Chapter 110

Hua Ping comprit instantanément ce que voulait dire An Ran.

Puisque la Consort Li et sa nièce voulaient piéger la Neuvième Demoiselle, mais que celle-ci est restée là, parfaitement immobile, sans que rien ne se passe, il n'est pas étonnant qu'elles aient été en colère.

An Ran sourit et lui prodigua quelques conseils avant de laisser Hua Ping repartir.

Une fois que tout le monde fut parti de la pièce, le visage d'An Ran se fit peu à peu grave.

Malgré les provocations répétées de Li, elle persistait malgré ses défaites répétées ; elles étaient engagées dans une bataille féroce, et il semblait inévitable qu'un vainqueur finisse par émerger.

Bien que Li restât calme lorsqu'elle était loin de chez elle, elle devint beaucoup plus impatiente après son retour et la naissance de son fils aîné.

L'a-t-il forcée à s'engager ? Ou bien la relation entre la Troisième Sœur et le Prince s'améliorait-elle de jour en jour, et elle ne pouvait plus attendre ?

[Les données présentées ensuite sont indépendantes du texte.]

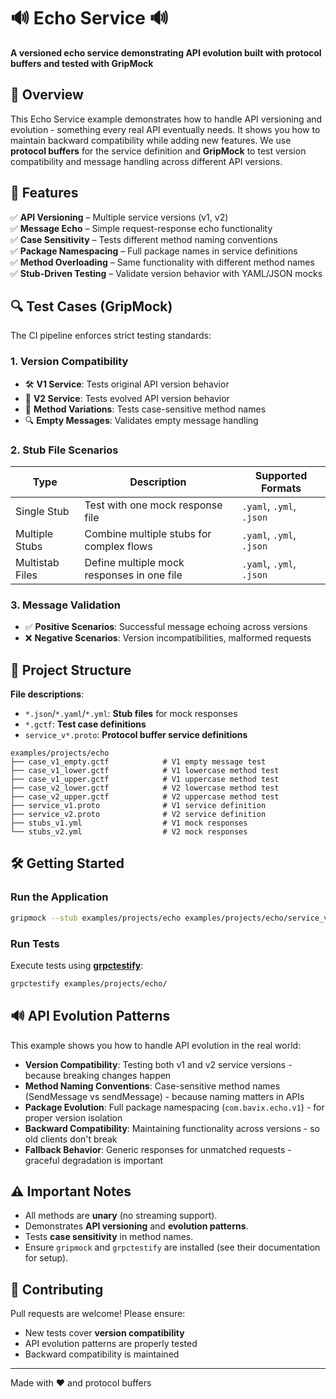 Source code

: # 🔊 Echo Service 🔊  
**A versioned echo service demonstrating API evolution built with protocol buffers and tested with GripMock**

## 📌 Overview  
This Echo Service example demonstrates how to handle API versioning and evolution - something every real API eventually needs. It shows you how to maintain backward compatibility while adding new features. We use **protocol buffers** for the service definition and **GripMock** to test version compatibility and message handling across different API versions.  

## 🚀 Features  
✅ **API Versioning** – Multiple service versions (v1, v2)  
✅ **Message Echo** – Simple request-response echo functionality  
✅ **Case Sensitivity** – Tests different method naming conventions  
✅ **Package Namespacing** – Full package names in service definitions  
✅ **Method Overloading** – Same functionality with different method names  
✅ **Stub-Driven Testing** – Validate version behavior with YAML/JSON mocks  

## 🔍 Test Cases (GripMock)  
The CI pipeline enforces strict testing standards:  

### 1. **Version Compatibility**  
- 🛠️ **V1 Service**: Tests original API version behavior  
- 🔄 **V2 Service**: Tests evolved API version behavior  
- 📝 **Method Variations**: Tests case-sensitive method names  
- 🔍 **Empty Messages**: Validates empty message handling  

### 2. **Stub File Scenarios**  
| Type                | Description                                  | Supported Formats          |  
|----------------------|----------------------------------------------|----------------------------|  
| Single Stub          | Test with one mock response file             | `.yaml`, `.yml`, `.json`   |  
| Multiple Stubs       | Combine multiple stubs for complex flows    | `.yaml`, `.yml`, `.json`   |  
| Multistab Files      | Define multiple mock responses in one file  | `.yaml`, `.yml`, `.json`   |  

### 3. **Message Validation**  
- ✅ **Positive Scenarios**: Successful message echoing across versions  
- ❌ **Negative Scenarios**: Version incompatibilities, malformed requests  

## 📂 Project Structure  
**File descriptions**:  
- `*.json`/`*.yaml`/`*.yml`: **Stub files** for mock responses  
- `*.gctf`: **Test case definitions**  
- `service_v*.proto`: **Protocol buffer service definitions**  

```
examples/projects/echo  
├── case_v1_empty.gctf            # V1 empty message test
├── case_v1_lower.gctf            # V1 lowercase method test
├── case_v1_upper.gctf            # V1 uppercase method test
├── case_v2_lower.gctf            # V2 lowercase method test
├── case_v2_upper.gctf            # V2 uppercase method test
├── service_v1.proto              # V1 service definition
├── service_v2.proto              # V2 service definition
├── stubs_v1.yml                  # V1 mock responses
└── stubs_v2.yml                  # V2 mock responses
```  

## 🛠️ Getting Started  
### Run the Application  
```bash
gripmock --stub examples/projects/echo examples/projects/echo/service_v1.proto
```

### Run Tests  
Execute tests using **[grpctestify](https://github.com/gripmock/grpctestify)**:  
```bash
grpctestify examples/projects/echo/
```  

## 🔊 API Evolution Patterns  
This example shows you how to handle API evolution in the real world:  
- **Version Compatibility**: Testing both v1 and v2 service versions - because breaking changes happen  
- **Method Naming Conventions**: Case-sensitive method names (SendMessage vs sendMessage) - because naming matters in APIs  
- **Package Evolution**: Full package namespacing (`com.bavix.echo.v1`) - for proper version isolation  
- **Backward Compatibility**: Maintaining functionality across versions - so old clients don't break  
- **Fallback Behavior**: Generic responses for unmatched requests - graceful degradation is important  

## ⚠️ Important Notes  
- All methods are **unary** (no streaming support).  
- Demonstrates **API versioning** and **evolution patterns**.  
- Tests **case sensitivity** in method names.  
- Ensure `gripmock` and `grpctestify` are installed (see their documentation for setup).  

## 🤝 Contributing  
Pull requests are welcome! Please ensure:  
- New tests cover **version compatibility**  
- API evolution patterns are properly tested  
- Backward compatibility is maintained  

---

Made with ❤️ and protocol buffers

An Ran craignait que Yun Lan ne reste inactive, l'empêchant ainsi de trouver une solution ou de faire le premier pas. De plus, An Ran devinait que Yun Lan ne dirait certainement pas toute la vérité.

Pour éviter les soupçons, Yunlan s'était contenté de lui indiquer l'endroit. Mais elle avait fait semblant de marcher quelques pas et n'était jamais arrivée à destination. Cette fois, pour une raison inconnue, ils avaient échoué. Yunlan allait-il lui dire la vérité

?

Anran était certain que Yunlan ne le ferait pas.

An Ran ignorait précisément où leur plan avait échoué, mais si Yun Lan dissimulait une partie de la vérité, elle pourrait se sortir de ce mauvais pas. Après tout, outre elle, seules ses deux servantes étaient présentes à ce moment-là

; même la servante de Yun Lan avait été renvoyée.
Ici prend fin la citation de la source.